The Foksal Gallery or Galeria Foksal is a non-commercial gallery space in Warsaw, Poland established in 1966, that shows works by contemporary avant-garde artists.

History
The Foksal Gallery was founded in 1966 by a group of Polish art critics and artists, which included one of the founder members of the Polish Constructivist Group of the 1920s. From the outset the gallery's activities were underpinned by the strong philosophical basis embodied within the essay "Wprowadzenie do ogolnej Teorii Miejsca (Introduction to the general Theory of Place)" (1966). The critics associated with the Foksal Gallery; Anka Ptaszkowska, Mariusz Tchorek, Wiesław Borowski established the gallery as a "place, a sudden gap in the utilitarian way of world comprehension", in which art could exist without reference to context or history, a place exempt from outside rules or influence. They also proposed that the venue, "as the most authentic theme of the event", was now to become the actual subject. In addition to the aforementioned critics, the artist-founders at the Foksal included Tadeusz Kantor,
Roman Owidzkiego, Edward Krasinski (whose signature blue Scotch tape intervention still winds its way through the gallery's ancillary spaces), Zbigniew Gostomski and Henryk Stażewski.
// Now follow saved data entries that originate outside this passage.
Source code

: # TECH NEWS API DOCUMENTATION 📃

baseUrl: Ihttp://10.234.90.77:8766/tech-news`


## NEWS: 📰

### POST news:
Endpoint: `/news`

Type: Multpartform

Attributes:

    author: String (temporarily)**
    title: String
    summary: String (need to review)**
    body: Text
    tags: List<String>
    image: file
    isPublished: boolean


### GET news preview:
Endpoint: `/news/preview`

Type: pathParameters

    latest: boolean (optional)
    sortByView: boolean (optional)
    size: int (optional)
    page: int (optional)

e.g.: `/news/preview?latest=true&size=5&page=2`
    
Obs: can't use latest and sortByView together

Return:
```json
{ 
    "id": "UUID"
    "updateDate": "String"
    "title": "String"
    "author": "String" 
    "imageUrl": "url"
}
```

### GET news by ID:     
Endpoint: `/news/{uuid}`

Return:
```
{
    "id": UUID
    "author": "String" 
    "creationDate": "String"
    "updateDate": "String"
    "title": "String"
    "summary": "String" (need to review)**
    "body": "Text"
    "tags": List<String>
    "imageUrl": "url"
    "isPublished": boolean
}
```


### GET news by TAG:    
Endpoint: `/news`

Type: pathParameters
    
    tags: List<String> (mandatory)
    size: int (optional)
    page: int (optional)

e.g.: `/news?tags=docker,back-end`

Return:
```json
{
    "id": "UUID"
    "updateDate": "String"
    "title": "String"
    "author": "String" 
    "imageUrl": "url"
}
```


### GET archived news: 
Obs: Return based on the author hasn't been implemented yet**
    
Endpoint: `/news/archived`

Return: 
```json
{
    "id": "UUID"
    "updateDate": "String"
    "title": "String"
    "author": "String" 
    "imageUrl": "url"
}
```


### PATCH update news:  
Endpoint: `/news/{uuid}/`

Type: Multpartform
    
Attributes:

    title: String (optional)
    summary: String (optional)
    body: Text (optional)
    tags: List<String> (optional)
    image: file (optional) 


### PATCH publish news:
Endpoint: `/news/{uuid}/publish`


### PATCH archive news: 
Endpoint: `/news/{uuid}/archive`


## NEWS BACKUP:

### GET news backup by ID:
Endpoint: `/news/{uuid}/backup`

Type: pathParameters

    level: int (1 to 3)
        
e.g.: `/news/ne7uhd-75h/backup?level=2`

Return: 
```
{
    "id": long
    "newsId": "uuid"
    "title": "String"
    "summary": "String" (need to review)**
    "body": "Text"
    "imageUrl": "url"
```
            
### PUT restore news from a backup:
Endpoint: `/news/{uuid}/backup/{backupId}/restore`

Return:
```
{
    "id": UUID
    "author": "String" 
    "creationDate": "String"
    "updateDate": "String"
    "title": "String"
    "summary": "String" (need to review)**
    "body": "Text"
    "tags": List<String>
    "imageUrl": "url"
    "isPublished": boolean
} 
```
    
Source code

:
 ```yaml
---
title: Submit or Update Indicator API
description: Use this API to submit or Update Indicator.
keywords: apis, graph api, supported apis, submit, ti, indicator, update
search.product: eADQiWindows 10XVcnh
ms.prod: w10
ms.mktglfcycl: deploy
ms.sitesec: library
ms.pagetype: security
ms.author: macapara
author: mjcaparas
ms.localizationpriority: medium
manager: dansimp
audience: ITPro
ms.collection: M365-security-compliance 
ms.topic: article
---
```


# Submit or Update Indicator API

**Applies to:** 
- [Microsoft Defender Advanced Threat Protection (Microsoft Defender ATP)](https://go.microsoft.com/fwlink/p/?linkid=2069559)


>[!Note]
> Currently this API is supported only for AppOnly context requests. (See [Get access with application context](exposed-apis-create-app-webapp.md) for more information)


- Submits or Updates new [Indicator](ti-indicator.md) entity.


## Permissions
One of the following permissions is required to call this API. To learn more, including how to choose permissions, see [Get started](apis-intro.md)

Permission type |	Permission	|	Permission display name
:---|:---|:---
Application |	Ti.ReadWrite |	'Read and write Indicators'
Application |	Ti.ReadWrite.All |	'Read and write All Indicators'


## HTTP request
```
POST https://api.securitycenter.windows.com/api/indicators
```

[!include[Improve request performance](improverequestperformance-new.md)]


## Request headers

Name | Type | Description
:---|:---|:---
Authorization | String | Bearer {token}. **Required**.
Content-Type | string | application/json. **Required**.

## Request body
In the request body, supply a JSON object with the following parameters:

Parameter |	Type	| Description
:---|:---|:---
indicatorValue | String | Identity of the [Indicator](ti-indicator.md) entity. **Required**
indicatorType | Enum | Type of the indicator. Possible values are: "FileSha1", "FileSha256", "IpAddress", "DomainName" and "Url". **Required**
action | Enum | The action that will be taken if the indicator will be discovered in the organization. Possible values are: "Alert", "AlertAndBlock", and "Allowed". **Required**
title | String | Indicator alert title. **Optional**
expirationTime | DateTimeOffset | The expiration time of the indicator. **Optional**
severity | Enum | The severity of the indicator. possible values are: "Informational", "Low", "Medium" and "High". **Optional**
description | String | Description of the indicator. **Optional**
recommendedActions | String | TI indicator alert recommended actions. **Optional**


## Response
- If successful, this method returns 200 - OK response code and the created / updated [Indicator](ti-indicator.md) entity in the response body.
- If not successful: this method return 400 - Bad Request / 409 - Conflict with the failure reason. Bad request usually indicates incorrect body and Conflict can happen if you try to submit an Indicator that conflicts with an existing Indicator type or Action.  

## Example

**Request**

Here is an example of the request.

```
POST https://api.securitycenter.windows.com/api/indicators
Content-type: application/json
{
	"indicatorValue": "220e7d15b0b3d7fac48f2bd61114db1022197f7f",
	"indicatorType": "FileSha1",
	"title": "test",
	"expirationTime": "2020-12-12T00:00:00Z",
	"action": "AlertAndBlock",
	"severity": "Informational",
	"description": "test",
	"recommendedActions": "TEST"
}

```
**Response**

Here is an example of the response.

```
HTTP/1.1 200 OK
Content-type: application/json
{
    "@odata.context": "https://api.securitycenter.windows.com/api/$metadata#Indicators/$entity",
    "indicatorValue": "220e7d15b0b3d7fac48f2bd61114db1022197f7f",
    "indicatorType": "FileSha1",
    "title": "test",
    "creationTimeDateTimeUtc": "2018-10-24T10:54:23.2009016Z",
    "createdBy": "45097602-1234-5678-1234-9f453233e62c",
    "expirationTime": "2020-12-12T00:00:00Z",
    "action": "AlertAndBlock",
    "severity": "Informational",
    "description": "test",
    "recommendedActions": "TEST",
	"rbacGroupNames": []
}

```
Zbigniew Gostomski (b. 1932), a founder artist of the Foksal Gallery, held the inaugural exhibition on 1 April 1966 showing works of his Optical Objects series. Tadeusz Kantor and Wlodzimierz Borowski were involved in actions at the gallery during the 60's.  The Foksal succeeded in showing work of an avant-garde nature throughout the communist era, apart from a short period of martial law, during which it was 'closed for renovation'. For its first twenty years the Foksal Gallery functioned within the state controlled system, nonetheless succeeding in developing an internationally significant programme of contemporary art under the Directorship of Wieslaw Borowski in co-operation with Andrzej Turowski. Milada Ślizińska also curated a series of exhibitions. Jaromir Jedlinski (previously of the Museum Sztuki in Łódź), was the gallery's Director from July 2006 until August 2008. Nowadays the gallery is run by the younger generation of curators: Katarzyna Krysiak (Artistic Director/Head Curator), Lech Stangret and Monika Weychert Waluszko.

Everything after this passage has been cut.